Mientras Gigi bebe
el agua de su bol,
sirvo té helado
para Catalina y para mí.
Mi estómago gruñe.
Estoy tentada de comer
queso en hebras o
apio o
algo así.
Pero hasta comer algo saludable
es un crimen
para una chica gorda.
No le ofrezco nada a Catalina,
lo que parece grosero,
pero mamá se enojaría,
pensando que lo comí yo.
Como un detective que sigue
las huellas de un implacable criminal,
mamá revisa la basura,
en busca de evidencia
de que hice trampa en mi última dieta.
Bolsas.
Envoltorios.
Cajas.
Ella hace inventario de la comida.
Lo descubrí de la peor manera hace años
cuando irrumpió en mi habitación
y se puso como loca conmigo.
—No se supone que comas entre comidas.
Unas cuantas galletas saladas ya estaría
mal, pero ¿medio paquete?
Nadie necesita tantas galletas.
Yo estaba todavía masticando,
y ella agarró el cubo de basura.
—¡Escúpelas! ¡Ahora mismo!
Pero la sal me empastaba la boca
y no pude.
—¡Papá! ¡Papá! ¡Ven enseguida!
—gritó Anaïs mientras ella y Liam eran testigos.

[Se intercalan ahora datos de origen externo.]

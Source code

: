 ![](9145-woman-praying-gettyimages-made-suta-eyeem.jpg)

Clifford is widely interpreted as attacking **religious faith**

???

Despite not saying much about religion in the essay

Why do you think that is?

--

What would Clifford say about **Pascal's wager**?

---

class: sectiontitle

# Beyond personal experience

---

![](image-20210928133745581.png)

Papá llegó justo a tiempo para ver
a mamá tratando de abrirme la boca,
decidida a remover hasta la última miga,
como si yo hubiera tragado veneno.
Luego mis padres tuvieron
una de sus más grandes peleas.
Esa noche, Liam deslizó una nota por debajo de mi puerta.
Si se separan,
es por tu culpa.
Espero que tus malditas galletas hayan valido la pena.
No he comido galletas saladas desde entonces.